### Work required
Your result should be the lines holding the word "governments", copied from the entries below.

------------

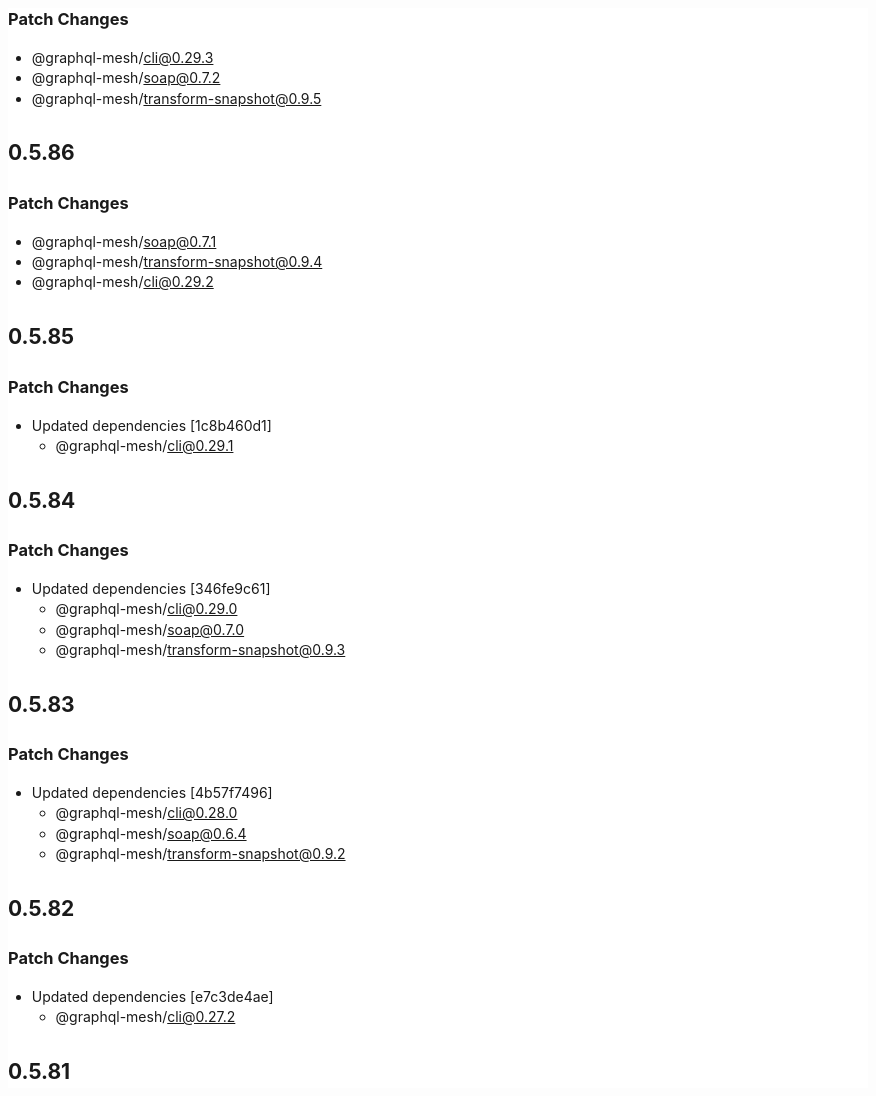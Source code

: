 ### Patch Changes

- @graphql-mesh/cli@0.29.3
- @graphql-mesh/soap@0.7.2
- @graphql-mesh/transform-snapshot@0.9.5

## 0.5.86

### Patch Changes

- @graphql-mesh/soap@0.7.1
- @graphql-mesh/transform-snapshot@0.9.4
- @graphql-mesh/cli@0.29.2

## 0.5.85

### Patch Changes

- Updated dependencies [1c8b460d1]
  - @graphql-mesh/cli@0.29.1

## 0.5.84

### Patch Changes

- Updated dependencies [346fe9c61]
  - @graphql-mesh/cli@0.29.0
  - @graphql-mesh/soap@0.7.0
  - @graphql-mesh/transform-snapshot@0.9.3

## 0.5.83

### Patch Changes

- Updated dependencies [4b57f7496]
  - @graphql-mesh/cli@0.28.0
  - @graphql-mesh/soap@0.6.4
  - @graphql-mesh/transform-snapshot@0.9.2

## 0.5.82

### Patch Changes

- Updated dependencies [e7c3de4ae]
  - @graphql-mesh/cli@0.27.2

## 0.5.81
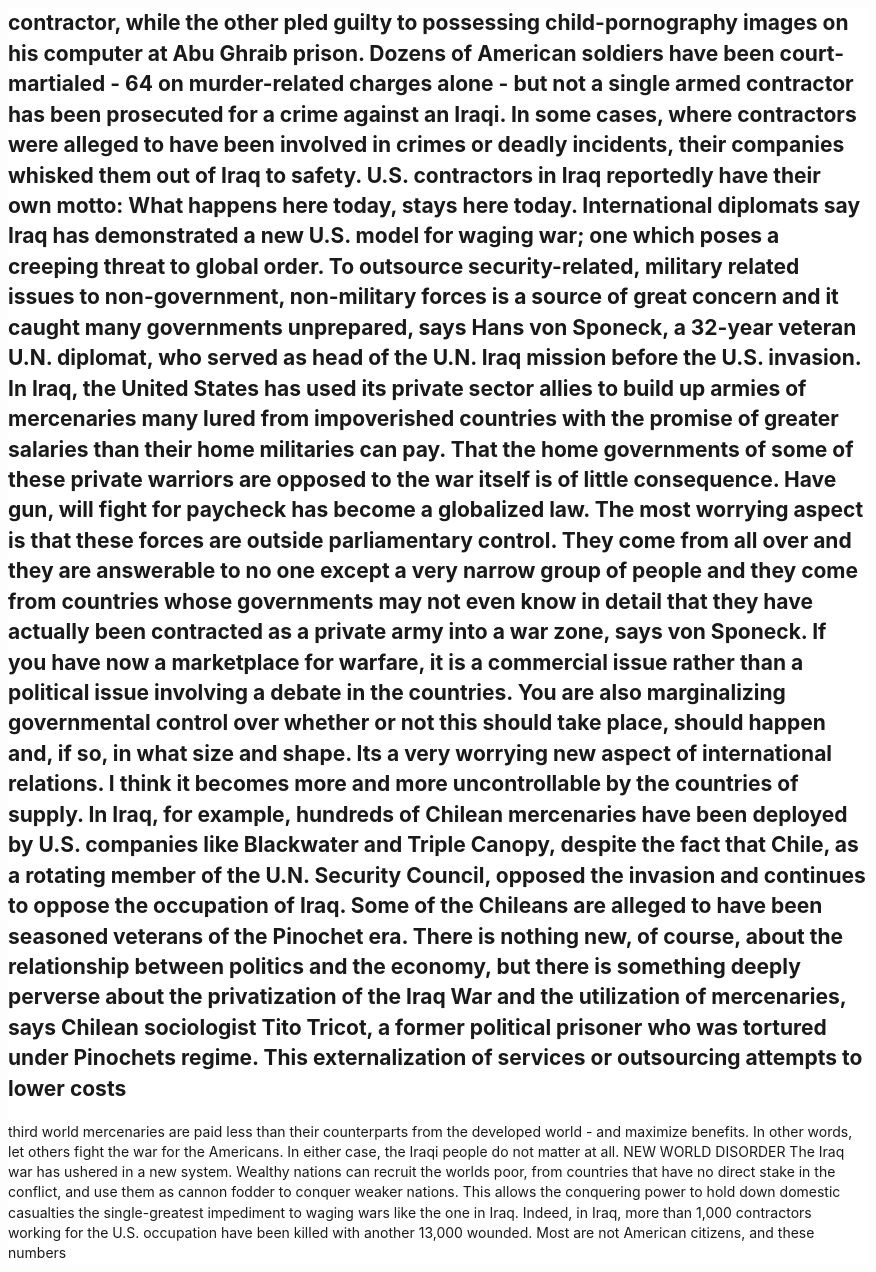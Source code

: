 contractor, while the other pled guilty to possessing child-pornography
images on his computer at Abu Ghraib prison.
Dozens of American soldiers have been court-martialed - 64 on murder-related
charges alone - but not a single armed contractor has been prosecuted for a
crime against an Iraqi. In some cases, where contractors were alleged to
have been involved in crimes or deadly incidents, their companies whisked
them out of Iraq to safety.
U.S. contractors in Iraq reportedly have their own motto:
What happens here
today, stays here today.
International diplomats say Iraq has demonstrated
a new U.S. model for waging war; one which poses a creeping threat to global
order.
To outsource security-related, military related issues to non-government,
non-military forces is a source of great concern and it caught many
governments unprepared, says Hans von Sponeck, a 32-year veteran U.N.
diplomat, who served as head of the U.N. Iraq mission before the U.S.
invasion.
In Iraq, the United States has used its private sector allies to build up
armies of mercenaries many lured from impoverished countries with the
promise of greater salaries than their home militaries can pay.
That the
home governments of some of these private warriors are opposed to the war
itself is of little consequence.
Have gun, will fight for paycheck has become a globalized law.
The most worrying aspect is that these forces are outside parliamentary
control. They come from all over and they are answerable to no one except a
very narrow group of people and they come from countries whose governments
may not even know in detail that they have actually been contracted as a
private army into a war zone, says von Sponeck.
If you have now a marketplace for warfare, it is a commercial issue rather
than a political issue involving a debate in the countries.
You are also marginalizing governmental control over whether or not this
should take place, should happen and, if so, in what size and shape. Its a
very worrying new aspect of international relations. I think it becomes more
and more uncontrollable by the countries of supply.
In Iraq, for example,
hundreds of Chilean mercenaries have been deployed by
U.S. companies like Blackwater and Triple Canopy, despite the fact that
Chile, as a rotating member of the U.N. Security Council, opposed the
invasion and continues to oppose the occupation of Iraq.
Some of the
Chileans are alleged to have been seasoned veterans of the Pinochet era.
There is nothing new, of course, about the relationship between politics
and the economy, but there is something deeply perverse about the
privatization of the Iraq War and the utilization of mercenaries, says
Chilean sociologist Tito Tricot, a former political prisoner who was
tortured under Pinochets regime.
This externalization of services or outsourcing attempts to lower costs
-
third world mercenaries are paid less than their counterparts from the
developed world - and maximize benefits. In other words, let others fight
the war for the Americans. In either case, the Iraqi people do not matter at
all.
NEW WORLD DISORDER
The Iraq war has ushered in a new system. Wealthy nations can recruit the
worlds poor, from countries that have no direct stake in the conflict, and
use them as cannon fodder to conquer weaker nations.
This allows the
conquering power to hold down domestic casualties the single-greatest
impediment to waging wars like the one in Iraq.
Indeed, in Iraq, more than
1,000 contractors working for the U.S. occupation have been killed with
another 13,000 wounded. Most are not American citizens, and these numbers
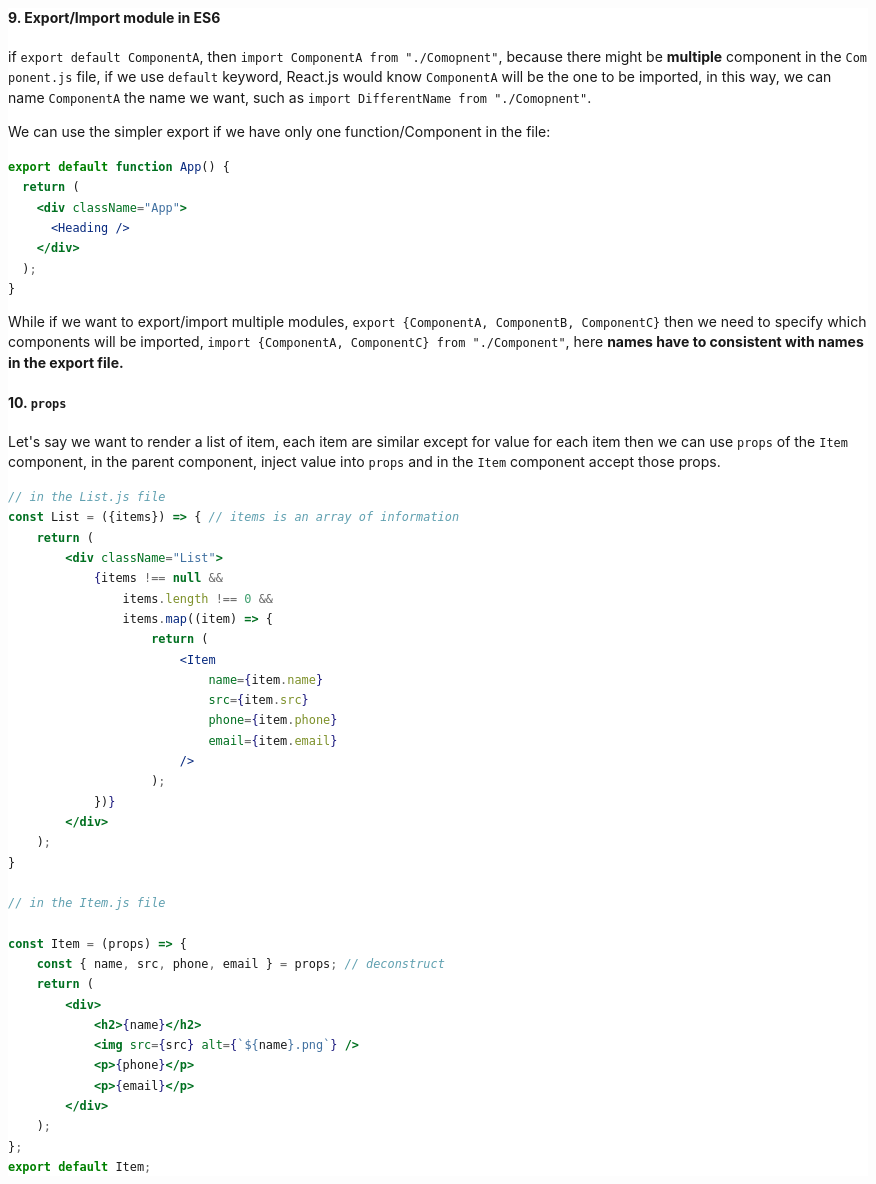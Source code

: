 #### 9. Export/Import module in ES6

if `export default ComponentA`, then `import ComponentA from "./Comopnent"`, because there might be **multiple** component in the `Component.js` file, if we use `default` keyword, React.js would know `ComponentA` will be the one to be imported, in this way, we can name `ComponentA` the name we want, such as `import DifferentName from "./Comopnent"`. 

We can use the simpler export if we have only one function/Component in the file:

```jsx
export default function App() {
  return (
    <div className="App">
      <Heading />
    </div>
  );
}
```

While if we want to export/import multiple modules, `export {ComponentA, ComponentB, ComponentC}` then we need to specify which components will be imported, `import {ComponentA, ComponentC} from "./Component"`, here **names have to consistent with names in the export file.**



#### 10. `props`

Let's say we want to render a list of item, each item are similar except for value for each item then we can use `props` of the `Item` component, in the parent component, inject value into `props` and in the `Item` component accept those props.

```jsx
// in the List.js file
const List = ({items}) => { // items is an array of information
    return (
        <div className="List">
        	{items !== null &&
                items.length !== 0 &&
                items.map((item) => {
                    return (
                        <Item
                            name={item.name}
                            src={item.src}
                            phone={item.phone}
                            email={item.email}
                        />
                    );
        	})}
        </div>
    );
}

// in the Item.js file

const Item = (props) => {
    const { name, src, phone, email } = props; // deconstruct
    return (
        <div>
            <h2>{name}</h2>
            <img src={src} alt={`${name}.png`} />
            <p>{phone}</p>
            <p>{email}</p>
        </div>
    );
};
export default Item;
```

------------

### Solution
governments unprepared, says Hans von Sponeck, a 32-year veteran U.N.
home governments of some of these private warriors are opposed to the war
very narrow group of people and they come from countries whose governments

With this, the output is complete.